* Your task: Of the lines listed below, return exactly those that run from the line containing "if \(\langle y_i,y_j\rangle=0\) whenever" through the line containing "arbitrary Euclidean space", both included.

☆ ☆ ☆ ☆ ☆ ☆ ☆

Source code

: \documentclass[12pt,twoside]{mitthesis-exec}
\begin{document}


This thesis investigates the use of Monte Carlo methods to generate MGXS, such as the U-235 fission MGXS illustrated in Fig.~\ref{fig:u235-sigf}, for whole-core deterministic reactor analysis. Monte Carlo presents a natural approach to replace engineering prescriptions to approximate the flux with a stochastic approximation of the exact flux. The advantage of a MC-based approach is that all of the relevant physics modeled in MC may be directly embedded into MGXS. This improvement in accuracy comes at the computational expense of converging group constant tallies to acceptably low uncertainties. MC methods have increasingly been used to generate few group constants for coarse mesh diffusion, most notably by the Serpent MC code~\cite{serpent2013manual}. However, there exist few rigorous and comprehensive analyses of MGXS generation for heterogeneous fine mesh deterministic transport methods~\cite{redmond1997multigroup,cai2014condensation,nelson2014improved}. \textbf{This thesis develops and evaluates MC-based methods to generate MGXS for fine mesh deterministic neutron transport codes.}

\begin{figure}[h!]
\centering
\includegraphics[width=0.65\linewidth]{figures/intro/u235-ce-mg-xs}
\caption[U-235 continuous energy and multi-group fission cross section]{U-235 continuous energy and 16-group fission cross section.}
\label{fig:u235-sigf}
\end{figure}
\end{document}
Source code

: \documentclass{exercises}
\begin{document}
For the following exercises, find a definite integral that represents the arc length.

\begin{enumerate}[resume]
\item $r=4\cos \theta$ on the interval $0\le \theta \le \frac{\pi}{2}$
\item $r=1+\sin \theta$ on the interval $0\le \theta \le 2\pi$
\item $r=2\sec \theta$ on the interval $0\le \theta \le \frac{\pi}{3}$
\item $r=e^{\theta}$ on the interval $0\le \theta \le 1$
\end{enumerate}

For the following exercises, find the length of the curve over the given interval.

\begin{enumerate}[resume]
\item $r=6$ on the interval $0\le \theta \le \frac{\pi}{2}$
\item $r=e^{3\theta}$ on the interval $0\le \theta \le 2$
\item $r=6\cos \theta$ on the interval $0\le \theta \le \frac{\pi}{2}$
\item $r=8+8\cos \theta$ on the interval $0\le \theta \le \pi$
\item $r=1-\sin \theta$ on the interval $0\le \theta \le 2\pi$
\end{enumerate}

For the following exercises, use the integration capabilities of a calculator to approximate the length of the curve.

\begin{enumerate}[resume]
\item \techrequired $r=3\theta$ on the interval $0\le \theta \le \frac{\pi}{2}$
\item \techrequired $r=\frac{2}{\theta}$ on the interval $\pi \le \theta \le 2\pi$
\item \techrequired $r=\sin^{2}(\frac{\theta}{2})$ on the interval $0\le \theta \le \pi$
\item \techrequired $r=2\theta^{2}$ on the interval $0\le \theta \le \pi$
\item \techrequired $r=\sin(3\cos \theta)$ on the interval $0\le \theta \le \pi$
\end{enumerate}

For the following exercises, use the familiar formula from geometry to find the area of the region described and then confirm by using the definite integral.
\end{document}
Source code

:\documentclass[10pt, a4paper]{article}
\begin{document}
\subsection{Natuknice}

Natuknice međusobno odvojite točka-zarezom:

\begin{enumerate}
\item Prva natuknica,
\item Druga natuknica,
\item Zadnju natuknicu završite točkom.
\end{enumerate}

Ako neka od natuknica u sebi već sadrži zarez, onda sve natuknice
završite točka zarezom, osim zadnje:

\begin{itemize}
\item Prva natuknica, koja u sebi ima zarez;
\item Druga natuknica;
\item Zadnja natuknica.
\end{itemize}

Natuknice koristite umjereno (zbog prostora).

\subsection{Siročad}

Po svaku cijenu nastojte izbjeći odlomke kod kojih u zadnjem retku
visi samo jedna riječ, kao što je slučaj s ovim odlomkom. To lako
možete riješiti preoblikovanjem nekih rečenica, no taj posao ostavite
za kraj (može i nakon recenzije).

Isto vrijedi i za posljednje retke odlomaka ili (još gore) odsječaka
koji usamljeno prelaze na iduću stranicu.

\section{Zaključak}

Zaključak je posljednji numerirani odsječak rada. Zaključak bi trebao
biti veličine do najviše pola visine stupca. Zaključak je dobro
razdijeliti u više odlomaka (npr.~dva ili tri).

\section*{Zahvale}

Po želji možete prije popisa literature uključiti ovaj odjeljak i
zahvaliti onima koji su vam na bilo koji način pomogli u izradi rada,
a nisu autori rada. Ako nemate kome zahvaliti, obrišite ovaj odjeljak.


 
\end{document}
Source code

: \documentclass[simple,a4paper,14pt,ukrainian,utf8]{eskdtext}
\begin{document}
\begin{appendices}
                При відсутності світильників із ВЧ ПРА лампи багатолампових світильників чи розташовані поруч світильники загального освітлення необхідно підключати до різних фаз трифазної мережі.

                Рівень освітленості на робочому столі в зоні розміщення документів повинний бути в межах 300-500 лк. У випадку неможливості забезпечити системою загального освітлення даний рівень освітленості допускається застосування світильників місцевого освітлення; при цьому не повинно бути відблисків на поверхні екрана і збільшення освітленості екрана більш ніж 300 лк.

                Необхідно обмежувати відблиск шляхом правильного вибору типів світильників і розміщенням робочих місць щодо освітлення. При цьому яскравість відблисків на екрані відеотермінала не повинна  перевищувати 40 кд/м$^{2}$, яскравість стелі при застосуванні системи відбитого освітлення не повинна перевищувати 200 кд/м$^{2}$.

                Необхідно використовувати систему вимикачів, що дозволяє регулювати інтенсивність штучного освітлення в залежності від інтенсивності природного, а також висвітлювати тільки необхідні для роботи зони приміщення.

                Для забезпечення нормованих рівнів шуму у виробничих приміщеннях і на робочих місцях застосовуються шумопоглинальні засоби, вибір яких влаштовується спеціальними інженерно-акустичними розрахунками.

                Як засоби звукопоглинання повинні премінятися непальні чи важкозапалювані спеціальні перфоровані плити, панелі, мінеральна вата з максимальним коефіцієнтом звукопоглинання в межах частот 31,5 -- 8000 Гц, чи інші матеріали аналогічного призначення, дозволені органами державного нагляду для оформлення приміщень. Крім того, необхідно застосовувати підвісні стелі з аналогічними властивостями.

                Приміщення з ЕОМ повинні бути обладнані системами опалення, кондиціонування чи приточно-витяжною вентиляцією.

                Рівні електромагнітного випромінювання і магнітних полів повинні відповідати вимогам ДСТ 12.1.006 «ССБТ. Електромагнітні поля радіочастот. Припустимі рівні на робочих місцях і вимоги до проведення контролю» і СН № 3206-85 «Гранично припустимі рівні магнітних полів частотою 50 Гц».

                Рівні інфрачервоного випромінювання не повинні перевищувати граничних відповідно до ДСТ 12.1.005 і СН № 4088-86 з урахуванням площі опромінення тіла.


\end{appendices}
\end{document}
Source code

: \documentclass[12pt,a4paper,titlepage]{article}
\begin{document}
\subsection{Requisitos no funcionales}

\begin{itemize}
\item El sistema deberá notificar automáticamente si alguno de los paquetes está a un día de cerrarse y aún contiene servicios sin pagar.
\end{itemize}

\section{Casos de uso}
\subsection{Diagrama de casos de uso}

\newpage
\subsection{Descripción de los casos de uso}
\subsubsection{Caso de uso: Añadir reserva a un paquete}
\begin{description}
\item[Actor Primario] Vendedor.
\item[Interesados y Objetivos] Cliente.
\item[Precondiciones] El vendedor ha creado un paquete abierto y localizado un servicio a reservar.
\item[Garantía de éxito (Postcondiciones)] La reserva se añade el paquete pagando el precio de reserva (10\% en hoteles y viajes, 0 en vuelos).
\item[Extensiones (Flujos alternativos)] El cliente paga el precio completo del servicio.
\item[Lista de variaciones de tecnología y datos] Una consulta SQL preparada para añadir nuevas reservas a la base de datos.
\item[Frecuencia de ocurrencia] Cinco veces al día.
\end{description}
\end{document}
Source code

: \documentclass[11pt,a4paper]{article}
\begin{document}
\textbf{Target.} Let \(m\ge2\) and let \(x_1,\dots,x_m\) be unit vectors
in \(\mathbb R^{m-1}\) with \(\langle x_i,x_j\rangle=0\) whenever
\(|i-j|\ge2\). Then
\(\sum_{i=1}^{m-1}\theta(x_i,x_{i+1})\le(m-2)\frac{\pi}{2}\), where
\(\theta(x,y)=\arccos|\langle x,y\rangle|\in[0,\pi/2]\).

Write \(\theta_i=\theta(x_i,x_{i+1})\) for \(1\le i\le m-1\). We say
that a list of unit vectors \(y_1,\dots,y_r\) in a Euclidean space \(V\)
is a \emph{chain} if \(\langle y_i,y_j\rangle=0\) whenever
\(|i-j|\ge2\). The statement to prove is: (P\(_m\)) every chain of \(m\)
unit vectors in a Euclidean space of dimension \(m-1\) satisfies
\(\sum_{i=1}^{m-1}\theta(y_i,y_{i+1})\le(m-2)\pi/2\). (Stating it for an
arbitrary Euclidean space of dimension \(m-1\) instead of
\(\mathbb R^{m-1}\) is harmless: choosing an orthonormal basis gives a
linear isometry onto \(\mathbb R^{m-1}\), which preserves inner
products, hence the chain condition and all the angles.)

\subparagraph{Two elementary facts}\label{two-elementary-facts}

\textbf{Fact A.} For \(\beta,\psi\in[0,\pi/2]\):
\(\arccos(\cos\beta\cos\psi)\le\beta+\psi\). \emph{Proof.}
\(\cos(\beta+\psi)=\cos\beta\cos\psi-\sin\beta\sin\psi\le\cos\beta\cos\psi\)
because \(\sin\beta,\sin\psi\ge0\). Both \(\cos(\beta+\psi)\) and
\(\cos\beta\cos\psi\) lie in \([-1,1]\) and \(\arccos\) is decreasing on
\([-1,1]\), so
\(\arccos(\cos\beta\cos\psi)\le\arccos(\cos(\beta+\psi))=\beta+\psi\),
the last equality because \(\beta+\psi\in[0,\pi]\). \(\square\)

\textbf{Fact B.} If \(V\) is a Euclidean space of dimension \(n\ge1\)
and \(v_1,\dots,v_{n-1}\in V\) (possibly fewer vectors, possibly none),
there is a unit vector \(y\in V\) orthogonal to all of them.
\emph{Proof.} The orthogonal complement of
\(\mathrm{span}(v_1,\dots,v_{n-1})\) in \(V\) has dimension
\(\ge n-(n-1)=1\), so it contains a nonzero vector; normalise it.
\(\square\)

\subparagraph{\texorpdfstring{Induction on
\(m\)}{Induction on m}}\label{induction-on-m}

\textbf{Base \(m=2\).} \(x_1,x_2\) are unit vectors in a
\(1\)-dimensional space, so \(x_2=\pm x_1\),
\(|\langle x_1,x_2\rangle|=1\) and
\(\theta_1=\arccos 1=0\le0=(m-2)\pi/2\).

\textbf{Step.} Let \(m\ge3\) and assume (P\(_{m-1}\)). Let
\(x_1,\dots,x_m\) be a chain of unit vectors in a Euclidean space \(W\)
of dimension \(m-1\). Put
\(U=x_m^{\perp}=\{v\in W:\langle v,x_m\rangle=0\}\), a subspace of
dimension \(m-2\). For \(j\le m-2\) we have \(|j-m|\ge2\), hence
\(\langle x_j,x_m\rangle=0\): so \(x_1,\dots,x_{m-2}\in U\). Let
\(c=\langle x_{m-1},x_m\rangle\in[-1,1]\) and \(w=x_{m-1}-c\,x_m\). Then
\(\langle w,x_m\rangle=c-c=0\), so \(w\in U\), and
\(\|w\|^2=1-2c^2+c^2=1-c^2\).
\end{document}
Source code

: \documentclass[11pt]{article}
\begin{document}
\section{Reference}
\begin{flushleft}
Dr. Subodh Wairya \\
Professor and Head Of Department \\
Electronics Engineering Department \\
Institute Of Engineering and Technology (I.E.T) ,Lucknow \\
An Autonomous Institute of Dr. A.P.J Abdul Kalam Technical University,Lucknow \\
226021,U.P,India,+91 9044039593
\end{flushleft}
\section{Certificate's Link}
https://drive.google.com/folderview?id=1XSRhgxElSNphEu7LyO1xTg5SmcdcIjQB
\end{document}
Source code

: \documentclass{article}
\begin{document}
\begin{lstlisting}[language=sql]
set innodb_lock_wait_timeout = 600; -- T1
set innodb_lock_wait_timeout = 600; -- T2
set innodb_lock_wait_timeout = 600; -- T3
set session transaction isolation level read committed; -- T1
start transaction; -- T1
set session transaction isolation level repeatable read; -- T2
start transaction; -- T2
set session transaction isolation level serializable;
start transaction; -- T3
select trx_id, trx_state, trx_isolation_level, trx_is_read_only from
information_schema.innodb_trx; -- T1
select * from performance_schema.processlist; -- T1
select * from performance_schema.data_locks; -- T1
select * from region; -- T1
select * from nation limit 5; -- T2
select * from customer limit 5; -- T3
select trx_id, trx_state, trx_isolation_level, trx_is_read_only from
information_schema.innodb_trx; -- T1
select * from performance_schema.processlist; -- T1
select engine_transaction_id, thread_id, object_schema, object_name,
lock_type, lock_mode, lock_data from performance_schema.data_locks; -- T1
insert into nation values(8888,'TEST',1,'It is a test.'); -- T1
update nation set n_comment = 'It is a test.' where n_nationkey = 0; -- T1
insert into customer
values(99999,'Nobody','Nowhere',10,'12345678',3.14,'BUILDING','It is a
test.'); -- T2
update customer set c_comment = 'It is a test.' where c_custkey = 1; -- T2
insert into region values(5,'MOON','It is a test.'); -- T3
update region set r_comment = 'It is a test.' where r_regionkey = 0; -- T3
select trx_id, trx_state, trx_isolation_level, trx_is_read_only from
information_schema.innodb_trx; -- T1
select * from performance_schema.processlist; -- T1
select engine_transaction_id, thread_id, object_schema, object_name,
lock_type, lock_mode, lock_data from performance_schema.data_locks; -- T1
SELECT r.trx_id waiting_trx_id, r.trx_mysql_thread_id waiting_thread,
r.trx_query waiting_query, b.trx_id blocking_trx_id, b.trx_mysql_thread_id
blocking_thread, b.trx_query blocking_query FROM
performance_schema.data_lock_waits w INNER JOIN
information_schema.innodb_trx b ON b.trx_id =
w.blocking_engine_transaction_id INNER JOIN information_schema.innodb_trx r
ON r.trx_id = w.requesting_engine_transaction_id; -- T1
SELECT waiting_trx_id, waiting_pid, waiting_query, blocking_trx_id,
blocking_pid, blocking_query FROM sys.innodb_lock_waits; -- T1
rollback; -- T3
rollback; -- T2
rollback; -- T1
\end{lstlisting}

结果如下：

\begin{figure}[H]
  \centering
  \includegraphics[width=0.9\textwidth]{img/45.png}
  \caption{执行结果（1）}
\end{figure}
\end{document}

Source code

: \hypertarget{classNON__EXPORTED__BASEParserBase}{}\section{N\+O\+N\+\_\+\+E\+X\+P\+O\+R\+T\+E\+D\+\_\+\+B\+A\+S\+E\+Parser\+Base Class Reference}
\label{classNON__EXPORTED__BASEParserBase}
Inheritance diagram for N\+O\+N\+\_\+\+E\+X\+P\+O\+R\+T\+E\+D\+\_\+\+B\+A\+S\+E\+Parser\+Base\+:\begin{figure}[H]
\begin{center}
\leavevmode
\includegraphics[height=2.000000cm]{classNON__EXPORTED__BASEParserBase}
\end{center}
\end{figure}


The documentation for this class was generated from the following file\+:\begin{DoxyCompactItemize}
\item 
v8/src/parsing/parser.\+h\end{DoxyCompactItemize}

☆ ☆ ☆ ☆ ☆ ☆ ☆

* Answer for the task:
is a \emph{chain} if \(\langle y_i,y_j\rangle=0\) whenever
\(|i-j|\ge2\). The statement to prove is: (P\(_m\)) every chain of \(m\)
unit vectors in a Euclidean space of dimension \(m-1\) satisfies
\(\sum_{i=1}^{m-1}\theta(y_i,y_{i+1})\le(m-2)\pi/2\). (Stating it for an
arbitrary Euclidean space of dimension \(m-1\) instead of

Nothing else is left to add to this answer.